BERLIN taz Der Lebenslauf des neuen chinesischen Mitarbeiters passte ideal zum Profil des Kfz-Zulieferers. Doch dann wurde der Mann dabei erwischt, wie er sich unerlaubt geschützte Firmeninterna besorgte. Eine Prüfung durch den Verfassungsschutz ergab, dass der Chinese auch bei seinem vorherigen Arbeitgeber einen nahezu perfekt passenden Lebenslauf präsentiert hatte, allerdings zu ganz anderen Anforderungen. Für den Verfassungsschutz sind solche frisierten Lebensläufe ein klares Indiz, dass der Mann vom chinesischen Geheimdienst eingesetzt und gesteuert wurde.

"Durch "unfreundlichen Informationsabfluss" sollen der deutschen Wirtschaft jährliche Schäden in Höhe von acht Milliarden Euro entstehen. Das haben die Wissenschaftler Egbert Kahle und Wilma Merkel von der Uni Lüneburg anhand einer Unternehmensbefragung berechnet. Dabei seien viele Unternehmen selbst schuld. "Nur zwei Prozent der Firmen haben ein mit dem Verfassungsschutz abgestimmtes Sicherheitskonzept. Fast die Hälfte der Unternehmen hält den Einsatz der Sicherheitsbehörden gegen Wirtschaftspionage sogar für unnötig."

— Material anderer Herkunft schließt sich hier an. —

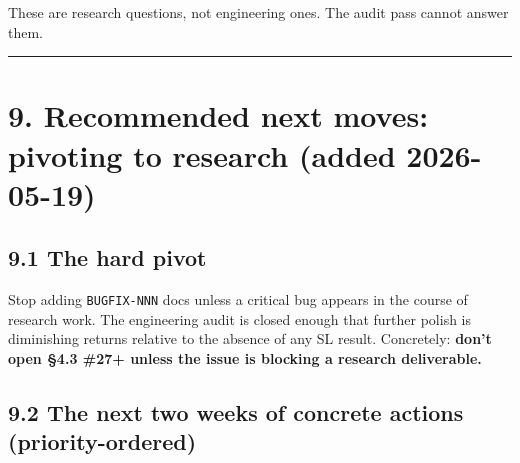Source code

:\documentclass[10pt,a4paper]{article}
\begin{document}
These are research questions, not engineering ones. The audit pass cannot answer them.

\vspace{0.5em}\hrule\vspace{0.5em}

\section*{9. Recommended next moves: pivoting to research (added 2026-05-19)}

\subsection*{9.1 The hard pivot}

Stop adding \texttt{BUGFIX-NNN} docs unless a critical bug appears in the course of research work. The engineering audit is closed enough that further polish is diminishing returns relative to the absence of any SL result. Concretely: \textbf{don't open §4.3 \#27+ unless the issue is blocking a research deliverable.}

\subsection*{9.2 The next two weeks of concrete actions (priority-ordered)}
\end{document}
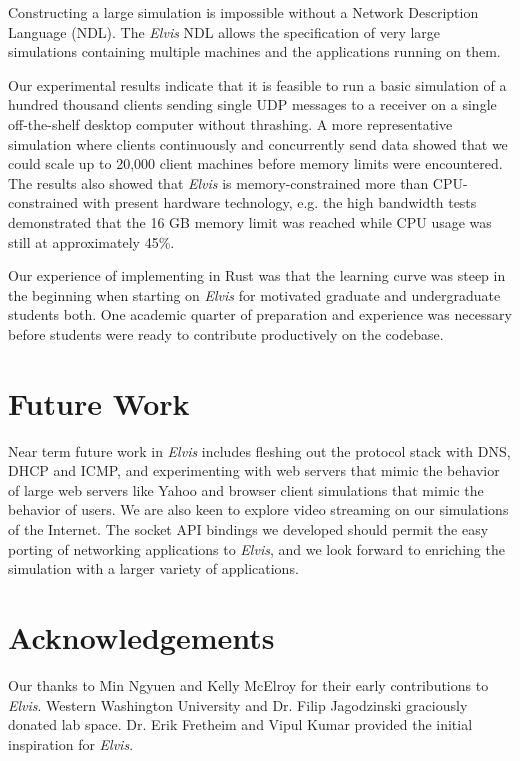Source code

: \documentclass[journal]{IEEEtran} %
\newcommand{\elvis}{\textit{Elvis}}
\begin{document}
Constructing a large simulation is impossible without a Network Description Language (NDL). The \elvis{} NDL allows the specification of very large simulations containing multiple machines and the applications running on them.

Our experimental results indicate that it is feasible to run a basic simulation of a hundred thousand clients sending single UDP messages to a receiver on a single off-the-shelf desktop computer without thrashing. A more representative simulation where clients continuously and concurrently send data showed that we could scale up to 20,000 client machines before memory limits were encountered. The results also showed that \elvis{} is memory-constrained more than CPU-constrained with present hardware technology, e.g. the high bandwidth tests demonstrated that the 16 GB memory limit was reached while CPU usage was still at approximately 45\%.

Our experience of implementing in Rust was that the learning curve was steep in the beginning when starting on \elvis{} for motivated graduate and undergraduate students both. One academic quarter of preparation and experience was necessary before students were ready to contribute productively on the codebase.
\section{Future Work}

Near term future work in \elvis{} includes fleshing out the protocol stack with DNS, DHCP and ICMP, and experimenting with web servers that mimic the behavior of large web servers like Yahoo and browser client simulations that mimic the behavior of users. We are also keen to explore video streaming on our simulations of the  Internet. The socket API bindings we developed should permit the easy porting of networking applications to \elvis{}, and we look forward to enriching the simulation with a larger variety of applications.

\section{Acknowledgements}

Our thanks to Min Ngyuen and Kelly McElroy for their early contributions to \elvis{}. Western Washington University and Dr. Filip Jagodzinski graciously donated lab space.
Dr. Erik Fretheim and Vipul Kumar provided the initial inspiration for \elvis{}.
\end{document}
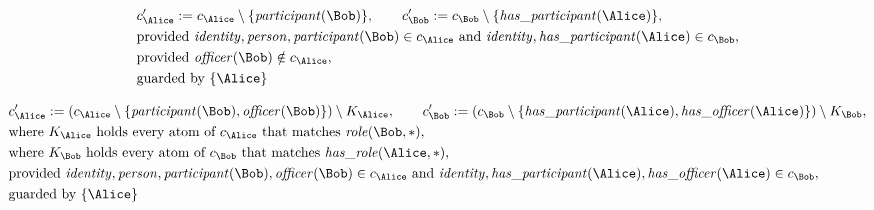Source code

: \begin{align*}
&
c'_
{
\Alice
}
 := 
c_
{
\Alice
}
 \setminus 
\{
\mathit{\detokenize{
participant
}}
(
\Bob
)
\}
, \qquad 
c'_
{
\Bob
}
 := 
c_
{
\Bob
}
 \setminus 
\{
\mathit{\detokenize{
has_participant
}}
(
\Alice
)
\}
,\\
&
\text{provided } 
\mathit{\detokenize{
identity
}}
,
\mathit{\detokenize{
person
}}
,
\mathit{\detokenize{
participant
}}
(
\Bob
)
 \in c_
{
\Alice
}
 \text{ and } 
\mathit{\detokenize{
identity
}}
,
\mathit{\detokenize{
has_participant
}}
(
\Alice
)
 \in c_
{
\Bob
}
,\\
&
\text{provided } 
\mathit{\detokenize{
officer
}}
(
\Bob
)
 \notin c_
{
\Alice
}
,\\
&
\text{guarded by } \{
\Alice
\}
\end{align*}

\begin{align*}
&
c'_
{
\Alice
}
 := 
(c_
{
\Alice
}
 \setminus 
\{
\mathit{\detokenize{
participant
}}
(
\Bob
)
,
\mathit{\detokenize{
officer
}}
(
\Bob
)
\}
) \setminus K_
{
\Alice
}
, \qquad 
c'_
{
\Bob
}
 := 
(c_
{
\Bob
}
 \setminus 
\{
\mathit{\detokenize{
has_participant
}}
(
\Alice
)
,
\mathit{\detokenize{
has_officer
}}
(
\Alice
)
\}
) \setminus K_
{
\Bob
}
,\\
&
\text{where } K_
{
\Alice
}
 \text{ holds every atom of } c_
{
\Alice
}
 \text{ that matches } 
\mathit{\detokenize{
role
}}
(
\Bob
,
\ast
)
,\\
&
\text{where } K_
{
\Bob
}
 \text{ holds every atom of } c_
{
\Bob
}
 \text{ that matches } 
\mathit{\detokenize{
has_role
}}
(
\Alice
,
\ast
)
,\\
&
\text{provided } 
\mathit{\detokenize{
identity
}}
,
\mathit{\detokenize{
person
}}
,
\mathit{\detokenize{
participant
}}
(
\Bob
)
,
\mathit{\detokenize{
officer
}}
(
\Bob
)
 \in c_
{
\Alice
}
 \text{ and } 
\mathit{\detokenize{
identity
}}
,
\mathit{\detokenize{
has_participant
}}
(
\Alice
)
,
\mathit{\detokenize{
has_officer
}}
(
\Alice
)
 \in c_
{
\Bob
}
,\\
&
\text{guarded by } \{
\Alice
\}
\end{align*}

Das will der Verfassungsschutz ändern. Am Montag widmete er sein jährliches Symposium der "Bedrohung der Wirtschaft". Rudolf Adam von der Bundessicherheitsakademie in Berlin sprach sogar von einem "Wirtschaftskrieg", auf den Deutschland schlecht vorbereitet sei. "In Deutschland vertraut man zu sehr auf die Selbstregulierung der Märkte", so Adam. "Für andere Staaten gehört die Wirtschaftsspionage aber zur normalen staatlichen Existenzvorsorge", ergänzt Herbert Kurek vom Bundesamt für Verfassungsschutz und wird auch konkret: "Dazu gehören die Russische Föderation und die Volksrepublik China".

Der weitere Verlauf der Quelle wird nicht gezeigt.